◆ **What you need to do**
Filter these entries down to the lines that hold the word "nmcli", and show each of them.

◆ **Data supplied**
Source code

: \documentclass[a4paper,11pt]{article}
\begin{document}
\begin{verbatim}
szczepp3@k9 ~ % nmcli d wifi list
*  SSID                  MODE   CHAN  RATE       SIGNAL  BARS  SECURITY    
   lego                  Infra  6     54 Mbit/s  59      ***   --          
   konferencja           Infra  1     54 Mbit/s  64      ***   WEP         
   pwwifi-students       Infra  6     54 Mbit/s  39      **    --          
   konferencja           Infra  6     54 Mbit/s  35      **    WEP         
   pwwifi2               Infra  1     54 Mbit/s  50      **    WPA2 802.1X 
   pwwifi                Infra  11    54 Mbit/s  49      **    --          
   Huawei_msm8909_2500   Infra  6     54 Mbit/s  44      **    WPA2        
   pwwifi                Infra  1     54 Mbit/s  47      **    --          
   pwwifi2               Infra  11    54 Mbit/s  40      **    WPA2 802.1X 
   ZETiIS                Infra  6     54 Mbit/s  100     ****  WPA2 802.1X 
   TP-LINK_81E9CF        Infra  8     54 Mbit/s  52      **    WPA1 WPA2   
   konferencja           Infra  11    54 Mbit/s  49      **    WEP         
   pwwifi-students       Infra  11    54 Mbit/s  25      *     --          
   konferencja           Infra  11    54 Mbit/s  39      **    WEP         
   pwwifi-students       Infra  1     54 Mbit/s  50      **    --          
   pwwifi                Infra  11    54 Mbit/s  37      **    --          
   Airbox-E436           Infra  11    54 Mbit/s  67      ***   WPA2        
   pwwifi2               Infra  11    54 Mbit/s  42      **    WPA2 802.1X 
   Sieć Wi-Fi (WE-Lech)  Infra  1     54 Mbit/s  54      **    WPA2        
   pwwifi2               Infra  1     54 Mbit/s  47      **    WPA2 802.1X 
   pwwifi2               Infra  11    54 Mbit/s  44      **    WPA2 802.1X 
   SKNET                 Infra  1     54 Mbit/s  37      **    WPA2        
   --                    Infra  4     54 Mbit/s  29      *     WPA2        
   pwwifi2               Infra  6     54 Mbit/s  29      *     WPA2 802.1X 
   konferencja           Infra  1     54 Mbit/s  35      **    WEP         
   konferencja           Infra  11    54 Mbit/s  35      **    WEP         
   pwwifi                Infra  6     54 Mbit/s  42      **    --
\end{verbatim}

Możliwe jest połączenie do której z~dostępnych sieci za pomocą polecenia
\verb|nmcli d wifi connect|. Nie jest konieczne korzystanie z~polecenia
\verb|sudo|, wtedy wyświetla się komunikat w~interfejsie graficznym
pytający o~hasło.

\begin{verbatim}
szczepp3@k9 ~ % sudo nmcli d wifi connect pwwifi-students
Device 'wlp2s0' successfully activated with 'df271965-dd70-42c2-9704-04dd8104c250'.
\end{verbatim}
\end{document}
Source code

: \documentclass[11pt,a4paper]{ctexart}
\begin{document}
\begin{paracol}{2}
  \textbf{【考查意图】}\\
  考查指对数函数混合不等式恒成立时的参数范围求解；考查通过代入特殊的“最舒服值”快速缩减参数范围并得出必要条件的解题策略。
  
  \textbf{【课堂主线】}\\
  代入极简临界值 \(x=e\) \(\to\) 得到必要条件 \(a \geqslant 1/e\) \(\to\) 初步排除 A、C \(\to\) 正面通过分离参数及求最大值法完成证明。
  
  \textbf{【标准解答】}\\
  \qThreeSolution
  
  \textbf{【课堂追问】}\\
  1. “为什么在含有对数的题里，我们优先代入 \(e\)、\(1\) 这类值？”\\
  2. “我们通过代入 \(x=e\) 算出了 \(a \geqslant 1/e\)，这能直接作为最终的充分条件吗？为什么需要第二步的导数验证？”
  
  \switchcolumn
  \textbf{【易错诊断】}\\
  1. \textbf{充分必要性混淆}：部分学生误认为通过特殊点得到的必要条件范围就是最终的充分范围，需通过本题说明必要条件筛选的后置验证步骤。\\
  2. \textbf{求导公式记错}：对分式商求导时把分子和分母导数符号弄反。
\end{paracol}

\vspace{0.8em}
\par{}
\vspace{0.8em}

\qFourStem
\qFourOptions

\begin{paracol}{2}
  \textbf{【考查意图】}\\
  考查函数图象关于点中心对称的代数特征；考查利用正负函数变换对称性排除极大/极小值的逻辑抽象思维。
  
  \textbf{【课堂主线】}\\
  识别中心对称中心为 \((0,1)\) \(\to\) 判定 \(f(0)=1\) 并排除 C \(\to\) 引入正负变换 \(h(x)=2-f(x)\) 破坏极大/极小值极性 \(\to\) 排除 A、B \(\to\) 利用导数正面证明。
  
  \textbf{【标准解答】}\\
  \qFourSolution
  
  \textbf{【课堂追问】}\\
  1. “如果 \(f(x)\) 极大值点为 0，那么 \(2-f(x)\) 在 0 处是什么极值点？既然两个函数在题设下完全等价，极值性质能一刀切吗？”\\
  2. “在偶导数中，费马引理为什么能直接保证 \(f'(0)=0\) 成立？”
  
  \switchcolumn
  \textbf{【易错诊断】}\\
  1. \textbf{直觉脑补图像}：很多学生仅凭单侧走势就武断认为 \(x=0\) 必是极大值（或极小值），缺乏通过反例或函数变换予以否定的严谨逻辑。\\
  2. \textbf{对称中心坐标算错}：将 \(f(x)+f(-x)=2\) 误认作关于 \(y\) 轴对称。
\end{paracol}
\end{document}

◆ **The answer**
szczepp3@k9 ~ % nmcli d wifi list
\verb|nmcli d wifi connect|. Nie jest konieczne korzystanie z~polecenia
szczepp3@k9 ~ % sudo nmcli d wifi connect pwwifi-students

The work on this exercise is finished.